-- Records for this task follows --

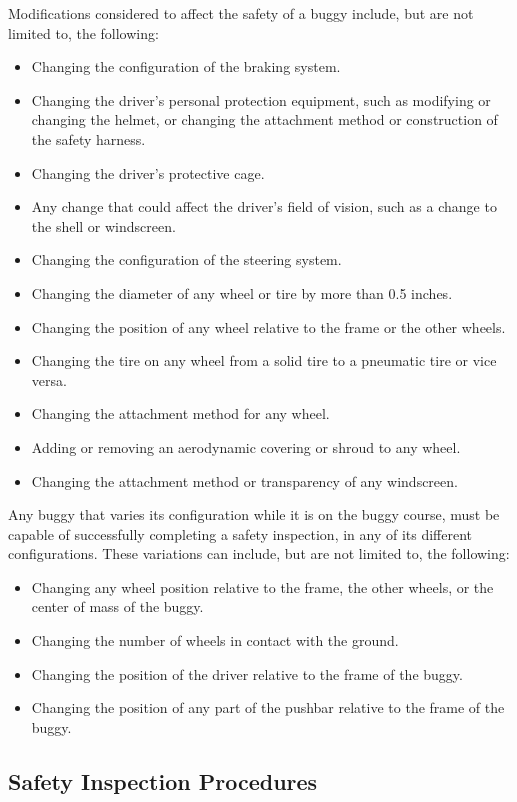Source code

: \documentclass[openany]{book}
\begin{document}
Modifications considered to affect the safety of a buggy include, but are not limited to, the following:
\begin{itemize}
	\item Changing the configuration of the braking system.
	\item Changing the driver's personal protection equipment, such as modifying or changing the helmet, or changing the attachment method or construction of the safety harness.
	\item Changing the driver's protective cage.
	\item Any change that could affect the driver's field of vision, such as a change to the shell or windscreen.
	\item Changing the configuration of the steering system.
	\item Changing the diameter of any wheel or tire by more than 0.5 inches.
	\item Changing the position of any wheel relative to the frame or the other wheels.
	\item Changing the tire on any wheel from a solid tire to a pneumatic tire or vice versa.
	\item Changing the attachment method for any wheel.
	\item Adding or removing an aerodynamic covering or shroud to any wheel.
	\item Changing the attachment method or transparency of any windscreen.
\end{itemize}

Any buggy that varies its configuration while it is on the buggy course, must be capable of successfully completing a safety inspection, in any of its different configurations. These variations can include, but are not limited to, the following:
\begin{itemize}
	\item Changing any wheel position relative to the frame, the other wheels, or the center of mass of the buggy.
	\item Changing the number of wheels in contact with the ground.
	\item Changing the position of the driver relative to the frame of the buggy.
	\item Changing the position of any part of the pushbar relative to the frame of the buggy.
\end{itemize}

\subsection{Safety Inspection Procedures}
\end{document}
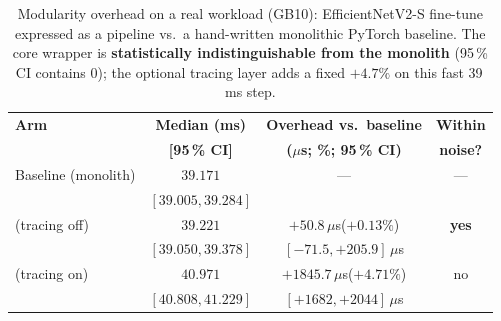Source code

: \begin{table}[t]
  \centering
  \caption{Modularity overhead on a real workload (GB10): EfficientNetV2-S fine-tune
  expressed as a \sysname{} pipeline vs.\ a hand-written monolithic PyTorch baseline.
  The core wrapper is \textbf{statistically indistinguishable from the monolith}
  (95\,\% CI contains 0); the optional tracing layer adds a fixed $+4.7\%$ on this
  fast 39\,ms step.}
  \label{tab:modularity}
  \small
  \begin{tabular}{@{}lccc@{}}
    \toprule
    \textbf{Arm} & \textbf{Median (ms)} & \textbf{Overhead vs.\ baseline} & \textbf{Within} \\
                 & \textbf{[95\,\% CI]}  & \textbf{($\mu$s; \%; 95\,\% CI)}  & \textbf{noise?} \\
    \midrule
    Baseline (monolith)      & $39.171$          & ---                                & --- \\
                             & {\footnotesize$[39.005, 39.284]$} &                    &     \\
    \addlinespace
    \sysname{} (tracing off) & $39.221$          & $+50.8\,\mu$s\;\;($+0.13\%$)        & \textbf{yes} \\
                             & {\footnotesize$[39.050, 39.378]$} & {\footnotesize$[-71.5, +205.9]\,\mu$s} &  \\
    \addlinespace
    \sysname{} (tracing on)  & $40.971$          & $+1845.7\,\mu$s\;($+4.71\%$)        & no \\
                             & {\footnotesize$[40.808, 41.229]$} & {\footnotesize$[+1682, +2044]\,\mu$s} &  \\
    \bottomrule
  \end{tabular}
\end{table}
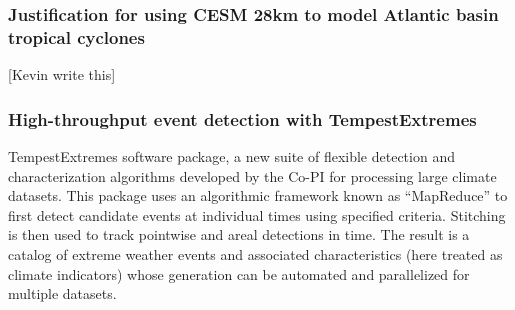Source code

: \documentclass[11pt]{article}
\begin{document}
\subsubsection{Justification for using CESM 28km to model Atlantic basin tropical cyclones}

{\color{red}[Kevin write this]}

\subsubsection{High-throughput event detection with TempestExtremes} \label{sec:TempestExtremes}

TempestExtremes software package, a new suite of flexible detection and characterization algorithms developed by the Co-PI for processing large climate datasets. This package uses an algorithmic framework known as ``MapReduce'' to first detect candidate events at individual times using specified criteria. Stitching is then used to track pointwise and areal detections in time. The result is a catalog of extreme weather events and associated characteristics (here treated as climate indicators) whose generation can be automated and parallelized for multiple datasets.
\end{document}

-- Records for this task concluded --

**Task directions**: Every entry above should be returned exactly, with no images included.

**Problem solution**:
Source code

: \documentclass[openany]{book}
\begin{document}
Modifications considered to affect the safety of a buggy include, but are not limited to, the following:
\begin{itemize}
	\item Changing the configuration of the braking system.
	\item Changing the driver's personal protection equipment, such as modifying or changing the helmet, or changing the attachment method or construction of the safety harness.
	\item Changing the driver's protective cage.
	\item Any change that could affect the driver's field of vision, such as a change to the shell or windscreen.
	\item Changing the configuration of the steering system.
	\item Changing the diameter of any wheel or tire by more than 0.5 inches.
	\item Changing the position of any wheel relative to the frame or the other wheels.
	\item Changing the tire on any wheel from a solid tire to a pneumatic tire or vice versa.
	\item Changing the attachment method for any wheel.
	\item Adding or removing an aerodynamic covering or shroud to any wheel.
	\item Changing the attachment method or transparency of any windscreen.
\end{itemize}

Any buggy that varies its configuration while it is on the buggy course, must be capable of successfully completing a safety inspection, in any of its different configurations. These variations can include, but are not limited to, the following:
\begin{itemize}
	\item Changing any wheel position relative to the frame, the other wheels, or the center of mass of the buggy.
	\item Changing the number of wheels in contact with the ground.
	\item Changing the position of the driver relative to the frame of the buggy.
	\item Changing the position of any part of the pushbar relative to the frame of the buggy.
\end{itemize}

\subsection{Safety Inspection Procedures}
\end{document}
Source code

: \begin{table}[t]
  \centering
  \caption{Modularity overhead on a real workload (GB10): EfficientNetV2-S fine-tune
  expressed as a \sysname{} pipeline vs.\ a hand-written monolithic PyTorch baseline.
  The core wrapper is \textbf{statistically indistinguishable from the monolith}
  (95\,\% CI contains 0); the optional tracing layer adds a fixed $+4.7\%$ on this
  fast 39\,ms step.}
  \label{tab:modularity}
  \small
  \begin{tabular}{@{}lccc@{}}
    \toprule
    \textbf{Arm} & \textbf{Median (ms)} & \textbf{Overhead vs.\ baseline} & \textbf{Within} \\
                 & \textbf{[95\,\% CI]}  & \textbf{($\mu$s; \%; 95\,\% CI)}  & \textbf{noise?} \\
    \midrule
    Baseline (monolith)      & $39.171$          & ---                                & --- \\
                             & {\footnotesize$[39.005, 39.284]$} &                    &     \\
    \addlinespace
    \sysname{} (tracing off) & $39.221$          & $+50.8\,\mu$s\;\;($+0.13\%$)        & \textbf{yes} \\
                             & {\footnotesize$[39.050, 39.378]$} & {\footnotesize$[-71.5, +205.9]\,\mu$s} &  \\
    \addlinespace
    \sysname{} (tracing on)  & $40.971$          & $+1845.7\,\mu$s\;($+4.71\%$)        & no \\
                             & {\footnotesize$[40.808, 41.229]$} & {\footnotesize$[+1682, +2044]\,\mu$s} &  \\
    \bottomrule
  \end{tabular}
\end{table}
Source code

: \documentclass[11pt]{article}
\begin{document}
\subsubsection{Justification for using CESM 28km to model Atlantic basin tropical cyclones}

{\color{red}[Kevin write this]}

\subsubsection{High-throughput event detection with TempestExtremes} \label{sec:TempestExtremes}

TempestExtremes software package, a new suite of flexible detection and characterization algorithms developed by the Co-PI for processing large climate datasets. This package uses an algorithmic framework known as ``MapReduce'' to first detect candidate events at individual times using specified criteria. Stitching is then used to track pointwise and areal detections in time. The result is a catalog of extreme weather events and associated characteristics (here treated as climate indicators) whose generation can be automated and parallelized for multiple datasets.
\end{document}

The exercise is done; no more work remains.